MATERIAL PROVIDED:
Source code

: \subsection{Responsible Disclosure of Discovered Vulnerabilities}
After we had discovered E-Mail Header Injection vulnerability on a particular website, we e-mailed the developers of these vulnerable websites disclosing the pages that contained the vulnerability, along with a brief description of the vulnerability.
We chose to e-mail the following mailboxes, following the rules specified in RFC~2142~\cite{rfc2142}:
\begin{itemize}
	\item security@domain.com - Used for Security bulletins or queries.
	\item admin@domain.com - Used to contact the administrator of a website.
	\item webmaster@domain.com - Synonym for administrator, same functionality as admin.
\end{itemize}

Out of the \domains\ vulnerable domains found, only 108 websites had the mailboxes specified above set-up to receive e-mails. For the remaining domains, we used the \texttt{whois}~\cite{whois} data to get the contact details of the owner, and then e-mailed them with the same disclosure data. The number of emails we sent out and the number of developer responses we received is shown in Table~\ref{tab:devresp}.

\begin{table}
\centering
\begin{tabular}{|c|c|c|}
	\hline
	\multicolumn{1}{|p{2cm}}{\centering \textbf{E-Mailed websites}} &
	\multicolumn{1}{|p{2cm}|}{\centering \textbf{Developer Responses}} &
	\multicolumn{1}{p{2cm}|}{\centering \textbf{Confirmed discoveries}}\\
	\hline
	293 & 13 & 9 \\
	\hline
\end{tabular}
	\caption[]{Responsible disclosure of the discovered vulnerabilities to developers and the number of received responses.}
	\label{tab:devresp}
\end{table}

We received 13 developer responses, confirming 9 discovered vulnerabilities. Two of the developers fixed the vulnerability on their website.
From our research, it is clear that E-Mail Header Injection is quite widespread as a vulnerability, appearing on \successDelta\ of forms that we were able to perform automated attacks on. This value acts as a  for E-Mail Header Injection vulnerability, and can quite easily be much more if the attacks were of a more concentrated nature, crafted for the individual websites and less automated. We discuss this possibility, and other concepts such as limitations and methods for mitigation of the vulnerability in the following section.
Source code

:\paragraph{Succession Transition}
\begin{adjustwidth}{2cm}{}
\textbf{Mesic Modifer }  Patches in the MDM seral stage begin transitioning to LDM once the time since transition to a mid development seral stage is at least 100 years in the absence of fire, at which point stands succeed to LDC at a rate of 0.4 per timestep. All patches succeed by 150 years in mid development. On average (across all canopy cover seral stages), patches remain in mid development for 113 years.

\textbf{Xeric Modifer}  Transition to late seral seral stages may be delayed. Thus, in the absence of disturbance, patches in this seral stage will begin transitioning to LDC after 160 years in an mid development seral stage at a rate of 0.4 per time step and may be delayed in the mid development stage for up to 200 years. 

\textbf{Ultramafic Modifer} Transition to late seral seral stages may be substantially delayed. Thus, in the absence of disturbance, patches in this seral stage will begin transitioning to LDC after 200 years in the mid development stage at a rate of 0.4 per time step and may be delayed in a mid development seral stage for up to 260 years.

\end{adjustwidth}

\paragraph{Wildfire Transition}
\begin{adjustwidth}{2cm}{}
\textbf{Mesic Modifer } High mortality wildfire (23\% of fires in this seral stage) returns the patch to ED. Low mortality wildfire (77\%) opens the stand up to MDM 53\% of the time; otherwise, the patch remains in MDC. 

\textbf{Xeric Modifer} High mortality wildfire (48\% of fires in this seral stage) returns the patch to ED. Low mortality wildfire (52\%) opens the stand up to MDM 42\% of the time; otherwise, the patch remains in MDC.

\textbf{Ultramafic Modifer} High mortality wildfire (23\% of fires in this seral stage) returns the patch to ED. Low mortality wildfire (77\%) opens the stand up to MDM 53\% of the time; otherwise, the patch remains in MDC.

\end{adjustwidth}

THE TASK: Copy out all of the records shown above exactly.

EXERCISE OUTPUT:
Source code

: \subsection{Responsible Disclosure of Discovered Vulnerabilities}
After we had discovered E-Mail Header Injection vulnerability on a particular website, we e-mailed the developers of these vulnerable websites disclosing the pages that contained the vulnerability, along with a brief description of the vulnerability.
We chose to e-mail the following mailboxes, following the rules specified in RFC~2142~\cite{rfc2142}:
\begin{itemize}
	\item security@domain.com - Used for Security bulletins or queries.
	\item admin@domain.com - Used to contact the administrator of a website.
	\item webmaster@domain.com - Synonym for administrator, same functionality as admin.
\end{itemize}

Out of the \domains\ vulnerable domains found, only 108 websites had the mailboxes specified above set-up to receive e-mails. For the remaining domains, we used the \texttt{whois}~\cite{whois} data to get the contact details of the owner, and then e-mailed them with the same disclosure data. The number of emails we sent out and the number of developer responses we received is shown in Table~\ref{tab:devresp}.

\begin{table}
\centering
\begin{tabular}{|c|c|c|}
	\hline
	\multicolumn{1}{|p{2cm}}{\centering \textbf{E-Mailed websites}} &
	\multicolumn{1}{|p{2cm}|}{\centering \textbf{Developer Responses}} &
	\multicolumn{1}{p{2cm}|}{\centering \textbf{Confirmed discoveries}}\\
	\hline
	293 & 13 & 9 \\
	\hline
\end{tabular}
	\caption[]{Responsible disclosure of the discovered vulnerabilities to developers and the number of received responses.}
	\label{tab:devresp}
\end{table}

We received 13 developer responses, confirming 9 discovered vulnerabilities. Two of the developers fixed the vulnerability on their website.
From our research, it is clear that E-Mail Header Injection is quite widespread as a vulnerability, appearing on \successDelta\ of forms that we were able to perform automated attacks on. This value acts as a  for E-Mail Header Injection vulnerability, and can quite easily be much more if the attacks were of a more concentrated nature, crafted for the individual websites and less automated. We discuss this possibility, and other concepts such as limitations and methods for mitigation of the vulnerability in the following section.
Source code

:\paragraph{Succession Transition}
\begin{adjustwidth}{2cm}{}
\textbf{Mesic Modifer }  Patches in the MDM seral stage begin transitioning to LDM once the time since transition to a mid development seral stage is at least 100 years in the absence of fire, at which point stands succeed to LDC at a rate of 0.4 per timestep. All patches succeed by 150 years in mid development. On average (across all canopy cover seral stages), patches remain in mid development for 113 years.

\textbf{Xeric Modifer}  Transition to late seral seral stages may be delayed. Thus, in the absence of disturbance, patches in this seral stage will begin transitioning to LDC after 160 years in an mid development seral stage at a rate of 0.4 per time step and may be delayed in the mid development stage for up to 200 years. 

\textbf{Ultramafic Modifer} Transition to late seral seral stages may be substantially delayed. Thus, in the absence of disturbance, patches in this seral stage will begin transitioning to LDC after 200 years in the mid development stage at a rate of 0.4 per time step and may be delayed in a mid development seral stage for up to 260 years.

\end{adjustwidth}

\paragraph{Wildfire Transition}
\begin{adjustwidth}{2cm}{}
\textbf{Mesic Modifer } High mortality wildfire (23\% of fires in this seral stage) returns the patch to ED. Low mortality wildfire (77\%) opens the stand up to MDM 53\% of the time; otherwise, the patch remains in MDC. 

\textbf{Xeric Modifer} High mortality wildfire (48\% of fires in this seral stage) returns the patch to ED. Low mortality wildfire (52\%) opens the stand up to MDM 42\% of the time; otherwise, the patch remains in MDC.

\textbf{Ultramafic Modifer} High mortality wildfire (23\% of fires in this seral stage) returns the patch to ED. Low mortality wildfire (77\%) opens the stand up to MDM 53\% of the time; otherwise, the patch remains in MDC.

\end{adjustwidth}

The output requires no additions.